He also has had to improvise where his working materials are concerned. For the wood surface, for instance, he’s been known to use the tops of wooden tray tables, purchased on sale at Sears and cut down to size. 

“Every single one is slightly different,” he said of those wood surfaces, which gives each Appletini Bar its own personality. 

Martinis in the office

His best Appletini Bar customer, an Apple-focused Minneapolis company called JAMF Software, is happy he makes the effort. A few years ago, JAMF chairman Jim Hansen was preparing for an all-hands company retreat and looking for a way to show co-founders Chip Pearson and Zach Halmstad the appreciation he thought they deserved. 

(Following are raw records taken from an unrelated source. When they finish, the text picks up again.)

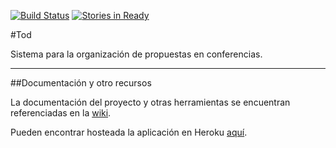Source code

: [![Build Status](https://travis-ci.org/EIS-Tod/tod.svg?branch=master)](https://travis-ci.org/cravacuore/tod)
[![Stories in Ready](https://badge.waffle.io/EIS-Tod/tod.png?label=ready&title=Ready)](http://waffle.io/EIS-Tod/tod)

#Tod 

Sistema para la organización de propuestas en conferencias.

---

##Documentación y otro recursos

La documentación del proyecto y otras herramientas se encuentran referenciadas en la [wiki](https://github.com/cravacuore/tod/wiki).

Pueden encontrar hosteada la aplicación en Heroku [aquí](http://todconf.herokuapp.com/).
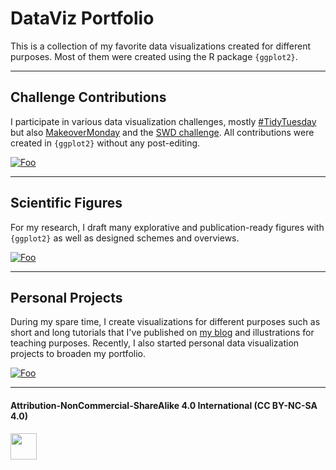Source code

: 
# DataViz Portfolio
This is a collection of my favorite data visualizations created for different purposes.
Most of them were created using the R package `{ggplot2}`.

***

## Challenge Contributions

I participate in various data visualization challenges, mostly [#TidyTuesday](https://github.com/rfordatascience/tidytuesday) but also [MakeoverMonday](https://www.makeovermonday.co.uk/) and the [SWD challenge](http://www.storytellingwithdata.com/swdchallenge). All contributions were created in `{ggplot2}` without any post-editing.

<a href="https://github.com/Z3tt/DataViz-Portfolio/tree/master/dataviz-challenges" rel="some text">![Foo](https://github.com/Z3tt/DataViz-Portfolio/blob/master/header/header_challenges.png)</a>

***

## Scientific Figures

For my research, I draft many explorative and publication-ready figures with `{ggplot2}` as well as designed schemes and overviews.

<a href="https://github.com/Z3tt/DataViz-Portfolio/tree/master/dataviz-scientific" rel="some text">![Foo](https://github.com/Z3tt/DataViz-Portfolio/blob/master/header/header_science.png)</a>

***

## Personal Projects

During my spare time, I create visualizations for different purposes such as short and long tutorials that I've published on [my blog](www.cedricscherer.netlify.com) and illustrations for teaching purposes. Recently, I also started personal data visualization projects to broaden my portfolio.

<a href="https://github.com/Z3tt/DataViz-Portfolio/tree/master/dataviz-personal-projects" rel="some text">![Foo](https://github.com/Z3tt/DataViz-Portfolio/blob/master/header/header_personal.png)</a>

***

#### Attribution-NonCommercial-ShareAlike 4.0 International (CC BY-NC-SA 4.0)
<div style="width:300px; height:200px">
<img src=https://camo.githubusercontent.com/00f7814990f36f84c5ea74cba887385d8a2f36be/68747470733a2f2f646f63732e636c6f7564706f7373652e636f6d2f696d616765732f63632d62792d6e632d73612e706e67 alt="" height="42">
</div>
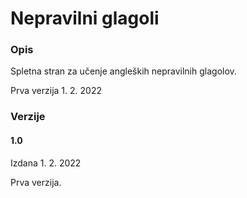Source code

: # Nepravilni glagoli
### Opis
  Spletna stran za učenje angleških nepravilnih glagolov.

  Prva verzija 1. 2. 2022
### Verzije
#### 1.0
 Izdana 1. 2. 2022

 Prva verzija.
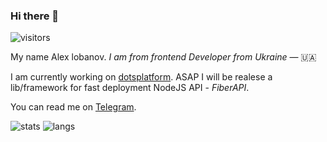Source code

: ### Hi there 👋

![visitors](https://visitor-badge.glitch.me/badge?page_id=sashayello.sashayello)

My name Alex lobanov. _I am from frontend Developer from Ukraine_ — 🇺🇦

I am currently working on [dotsplatform](https://dotsplatform.com). ASAP I will be realese a lib/framework for fast deployment NodeJS API - _FiberAPI_.

You can read me on [Telegram](https://t.me/sashkayello).

![stats](https://github-readme-stats.vercel.app/api?username=sashayello&show_icons=true&hide_border=true&&count_private=true&include_all_commits=true)
![langs](https://github-readme-stats.vercel.app/api/top-langs/?username=sashayello&exclude_repo=KNN-Image-Classification&show_icons=true&hide_border=true&layout=compact&langs_count=8)
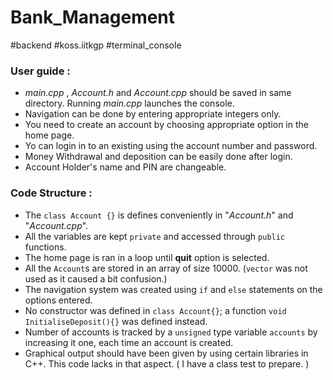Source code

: # Bank_Management
#backend #koss.iitkgp #terminal_console

### User guide : 

* *main.cpp* , *Account.h* and *Account.cpp* should be saved in same directory. Running *main.cpp* launches the console. 
* Navigation can be done by entering appropriate integers only.
* You need to create an account by choosing appropriate option in the home page.
* Yo can login in to an existing using the account number and password.
* Money Withdrawal and deposition can be easily done after login.
* Account Holder's name and PIN are changeable.

### Code Structure :
* The `class Account {}` is defines conveniently in "*Account.h*" and "*Account.cpp*".
* All the variables are kept `private` and accessed through `public` functions.
* The home page is ran in a loop until **quit** option is selected.
* All the `Account`s are stored in an array of size 10000. (`vector` was not used as it caused a bit confusion.)
* The navigation system was created using `if` and `else` statements on the options entered.
* No constructor was defined in `class Account{}`; a function `void InitialiseDeposit(){}` was defined instead.
* Number of accounts is tracked by a `unsigned` type variable `accounts` by increasing it one, each time an account is created.
* Graphical output should have been given by using certain libraries in C++. This code lacks in that aspect. ( I have a class test to prepare. )

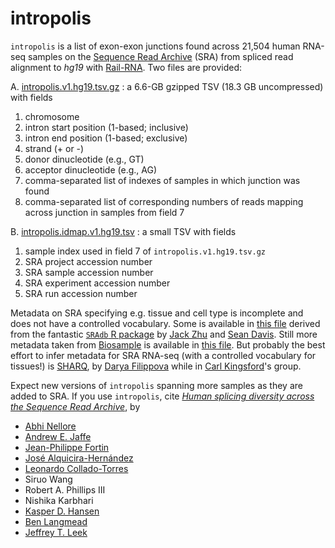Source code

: # intropolis

`intropolis` is a list of exon-exon junctions found across 21,504 human RNA-seq samples on the [Sequence Read Archive](http://www.ncbi.nlm.nih.gov/sra) (SRA) from spliced read alignment to *hg19* with [Rail-RNA](http://rail.bio). Two files are provided:

A. [intropolis.v1.hg19.tsv.gz](http://bit.ly/1SfBRTi) : a 6.6-GB gzipped TSV (18.3 GB uncompressed) with fields
  1. chromosome
  2. intron start position (1-based; inclusive)
  3. intron end position (1-based; exclusive)
  4. strand (+ or -)
  5. donor dinucleotide (e.g., GT)
  6. acceptor dinucleotide (e.g., AG)
  7. comma-separated list of indexes of samples in which junction was found
  8. comma-separated list of corresponding numbers of reads mapping across junction in samples from field 7

B. <a href="http://bit.ly/1PmKdpD" download>intropolis.idmap.v1.hg19.tsv</a> : a small TSV with fields
  1. sample index used in field 7 of `intropolis.v1.hg19.tsv.gz`
  2. SRA project accession number
  3. SRA sample accession number
  4. SRA experiment accession number
  5. SRA run accession number

Metadata on SRA specifying e.g. tissue and cell type is incomplete and does not have a controlled vocabulary. Some is available in [this file](http://verve.webfactional.com/misc/all_illumina_sra_for_human.tsv.gz) derived from the fantastic [`SRAdb` R package](https://bioconductor.org/packages/release/bioc/html/SRAdb.html) by [Jack Zhu](https://support.bioconductor.org/u/3338/) and [Sean Davis](http://watson.nci.nih.gov/~sdavis/). Still more metadata taken from [Biosample](http://www.ncbi.nlm.nih.gov/biosample/) is available in [this file](https://raw.githubusercontent.com/nellore/runs/master/sra/hg19/biosample_tags.tsv). But probably the best effort to infer metadata for SRA RNA-seq (with a controlled vocabulary for tissues!) is [SHARQ](http://sharq.compbio.cs.cmu.edu/), by [Darya Filippova](http://www.cs.cmu.edu/~dfilippo/) while in [Carl Kingsford](http://www.cs.cmu.edu/~ckingsf/)'s group.

Expect new versions of `intropolis` spanning more samples as they are added to SRA. If you use `intropolis`, cite [*Human splicing diversity across the Sequence Read Archive*](http://biorxiv.org/content/early/2016/01/29/038224), by

* [Abhi Nellore](http://nellore.github.io)
* [Andrew E. Jaffe](http://www.aejaffe.com/)
* [Jean-Philippe Fortin](http://jfortinbiostats.com/)
* [José Alquicira-Hernández](https://github.com/joseah)
* [Leonardo Collado-Torres](http://www.biostat.jhsph.edu/~lcollado/)
* Siruo Wang
* Robert A. Phillips III
* Nishika Karbhari
* [Kasper D. Hansen](http://www.hansenlab.org/)
* [Ben Langmead](http://www.langmead-lab.org/)
* [Jeffrey T. Leek](http://jtleek.com/)

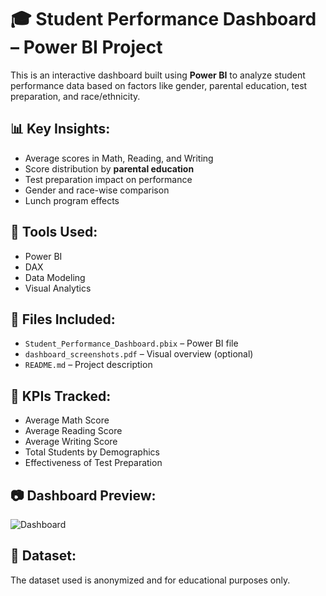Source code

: # 🎓 Student Performance Dashboard – Power BI Project

This is an interactive dashboard built using **Power BI** to analyze student performance data based on factors like gender, parental education, test preparation, and race/ethnicity.

## 📊 Key Insights:
- Average scores in Math, Reading, and Writing
- Score distribution by **parental education**
- Test preparation impact on performance
- Gender and race-wise comparison
- Lunch program effects

## 🔧 Tools Used:
- Power BI
- DAX
- Data Modeling
- Visual Analytics

## 📁 Files Included:
- `Student_Performance_Dashboard.pbix` – Power BI file
- `dashboard_screenshots.pdf` – Visual overview (optional)
- `README.md` – Project description

## 📌 KPIs Tracked:
- Average Math Score
- Average Reading Score
- Average Writing Score
- Total Students by Demographics
- Effectiveness of Test Preparation

## 📷 Dashboard Preview:
![Dashboard](dashboard_screenshot_1.jpg,dashboard_screenshot_2.jpg)

## 📂 Dataset:
The dataset used is anonymized and for educational purposes only.




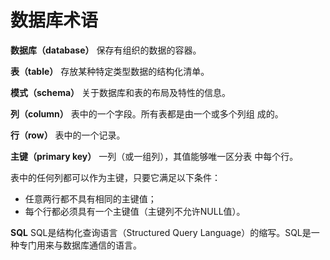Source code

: # 数据库术语

**数据库（database）**  保存有组织的数据的容器。

**表（table）**  存放某种特定类型数据的结构化清单。

**模式（schema）**  关于数据库和表的布局及特性的信息。

**列（column）**  表中的一个字段。所有表都是由一个或多个列组
成的。

**行（row）**  表中的一个记录。

**主键（primary key）**  一列（或一组列），其值能够唯一区分表
中每个行。

表中的任何列都可以作为主键，只要它满足以下条件：

- 任意两行都不具有相同的主键值；
- 每个行都必须具有一个主键值（主键列不允许NULL值）。

**SQL** SQL是结构化查询语言（Structured Query
Language）的缩写。SQL是一种专门用来与数据库通信的语言。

Hansen had hired Mackert to create several outdoor-sculpture pieces for his home, and when visiting the studio one day, he happened to see an Appletini Bar on display there. “I bought the one he had, and commissioned a second one,” Hansen said. “I think it is the perfect symbol of what we do. It is a nice fit with our focus as a company that helps the Apple platform.”

JAMF is best known for the Casper Suite, a set technology-management tools for large companies and other organizations that are deploying Macs and iOS devices en masse. Hansen added that Mackert’s creation is an appropriate gift for the JAMF co-founders since, as company legend goes, the men kept whiskey and other booze at the ready for occasional drinks when the company was just one guy in Eau Claire, Wisconsin, and another guy in the Twin Cities.

If that is still the case, Hansen jokes, no one will know—the founders have Appletini Bars to hide the evidence now.

Pearson now displays his Appletini Bar on a table in a conference room, with its door open and a classic Macintosh Portable placed alongside it. “It is an amazing use of the case,” Pearson said of his Appletini Bar. “The internal G4 guts are way outdated today, but the exterior design is amazing and it’s great seeing it get a second life. Very green approach to reusing outmoded technology.”

When the first two Appletini Bars became a hit at JAMF, Hansen decided to make this a regular thing. Now, the bars are given out every year as a Chairman’s Award to “people inside the company who have demonstrated behaviors that exemplify what it means to be a JAMF employee,” he said. 

For instance, one Appletini Bar went to an employee “who got on a plane with no time to go home and pack to stay at a customer’s site for two or three days, and solve a customer’s problem,” Hansen said.

As a result, the Appletini Bar has become a prized JAMF possession since only a few of the staff have them. “It’s a badge of honor to have one in your work area,” Hansen said.

So, does anyone actually mix drinks on it?

“Let’s just say that mine is fully operational,” Pearson said. “The first time people see it they kind of flip out, as they never imagined this use. It does feel a bit clandestine, like a mix of Hogan’s Heroes and a Prohibition-era speakeasy.” 

Barkeep? I’ll take two.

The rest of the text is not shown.